Les bras croisés contre sa poitrine, Hywel observa la dispute d'un œil attentif, passant de l'un à l'autre. Lukan et elle avaient les mêmes craintes. Sahar, au contraire, paraissait avoir une confiance aveugle en son ami.
- Taisez-vous, tous les deux, intervient Karsyn. Ceux qui ne sont pas prêts à me suivre peuvent partir, mais je vous prierai de le faire tout de suite.
Il balaya la tablée des yeux, s'arrêtant sur Hywel et Lukan. Ce dernier se renfrogna davantage, mais il ne protesta pas. La jeune femme, elle, se mordilla la lèvre inférieure. Ses doutes étaient fondés, pourtant, elle croyait Sahar lorsqu'elle affirmait que Karsyn ne pourrait pas prendre le risque d'attenter à leurs vies. Toutefois, elle attendait de connaître son plan avant de lui assurer être présente.
- Bon, est-ce que je peux continuer sans être interrompu ?
Tous trois hochèrent la tête. Le voleur roula ensuite la carte du continent, puis il sortit un autre rouleau, qu'il étala sur la table.
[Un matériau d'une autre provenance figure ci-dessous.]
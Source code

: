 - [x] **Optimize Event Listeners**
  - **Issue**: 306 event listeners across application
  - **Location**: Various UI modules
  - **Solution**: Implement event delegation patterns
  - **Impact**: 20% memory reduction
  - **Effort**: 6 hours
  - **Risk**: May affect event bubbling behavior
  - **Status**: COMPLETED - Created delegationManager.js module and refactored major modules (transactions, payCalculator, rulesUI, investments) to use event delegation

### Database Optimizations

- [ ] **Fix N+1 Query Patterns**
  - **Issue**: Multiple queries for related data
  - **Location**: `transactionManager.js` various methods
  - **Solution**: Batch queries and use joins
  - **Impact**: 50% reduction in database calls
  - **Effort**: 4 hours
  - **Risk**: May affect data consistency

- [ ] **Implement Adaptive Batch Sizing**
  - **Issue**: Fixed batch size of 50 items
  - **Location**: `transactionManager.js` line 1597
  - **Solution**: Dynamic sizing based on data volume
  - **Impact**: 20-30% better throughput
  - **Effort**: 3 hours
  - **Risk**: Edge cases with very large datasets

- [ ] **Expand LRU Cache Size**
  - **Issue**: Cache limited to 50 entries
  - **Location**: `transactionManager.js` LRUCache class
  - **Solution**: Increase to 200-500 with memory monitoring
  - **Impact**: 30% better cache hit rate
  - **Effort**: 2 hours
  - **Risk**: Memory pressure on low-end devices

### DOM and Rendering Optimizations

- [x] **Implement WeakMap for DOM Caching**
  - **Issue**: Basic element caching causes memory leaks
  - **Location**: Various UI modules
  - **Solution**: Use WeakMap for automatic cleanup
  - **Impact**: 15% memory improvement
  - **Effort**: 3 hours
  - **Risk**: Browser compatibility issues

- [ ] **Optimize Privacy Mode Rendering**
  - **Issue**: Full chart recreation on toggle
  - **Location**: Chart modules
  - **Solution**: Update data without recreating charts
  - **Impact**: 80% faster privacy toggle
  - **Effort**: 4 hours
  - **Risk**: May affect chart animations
- Cela, c'est le plan de la prison. Nous entrerons par là, déclara-t-il en montrant un passage à l'ouest. Il faudra passer par une grotte, coincée dans la montagne des Ours gris, dont la sortie est sous le lac.
Hywel observa le papier d'un œil dubitatif. Elle ne voyait pas comment ils pourraient réussir à entrer dans le bâtiment. Les gardes les intercepteraient dès qu'ils y poseraient un pied.
- Un surveillant nous ouvrira, déclara Karsyn comme s'il lisait dans ses pensées. Dans ce sas d'entrée, séparé par une grille, deux hommes sont toujours présents. Le premier, dans la partie avancée, vérifie notre identité. Le second ouvre la porte uniquement si tout est en règle. Si ça ne l'est pas, il sonne l'alarme. Le premier garde est celui qui sera de notre côté, il se chargera de verser un somnifère dans la tasse du second quelques temps avant que nous arrivions. Nous pénétrerons dans la prison sans problème.
Hywel fronça les sourcils.
- Et pourquoi ce surveillant accepterait-il de faire une telle chose ? demanda-t-elle.
- Disons que je lui ai promis une belle récompense à la clé.
- Seulement ça ?
- Ça, et le fait que j'ai enlevé sa fille de cinq ans.
La jeune femme s'étrangla avec sa propre salive.
- C'est une blague, j'espère ?
- Non, mais rassure-toi, la personne à qui je l'ai confiée s'en occupe comme d'une princesse. Elle ne réalise pas ce qui lui arrive.
La colère fit battre son cœur jusque dans ses tympans. Elle serra les poings pour se contrôler. Elle n'arrivait pas à croire qu'il instrumentalise une enfant, et qu'en plus, il ne se rende même pas compte du problème.
- Tu n'as donc aucune pitié pour son père ? Tu ne réalises pas ce qu'il vit ?
- Écoute, Hywel, je ne fais pas ça de gaieté de cœur. C'est la seule solution que nous ayons pour entrer dans la prison. Jamais nous n'y parviendrons sans son aide. Et, même si la promesse d'un beau butin attirerait beaucoup, ces hommes là ont une morale. La menace fonctionne bien mieux que l'espoir d'une récompense.
Son pied tressautait sans qu'elle ne puisse l'arrêter. Elle voulut répliquer, mais aucun mot ne parvint à franchir ses lèvres. Elle n'avait aucun argument à proposer. Même si elle ne tolérait pas son acte, aucune autre solution pour éviter cela ne lui venait en tête. Ils n'avaient pas le choix.
-Bon, que ferons-nous ensuite ? demanda Sahar pour détourner l'attention.
Karsyn remit son monocle en place avec un soupir, puis il désigna l'aile est du bâtiment.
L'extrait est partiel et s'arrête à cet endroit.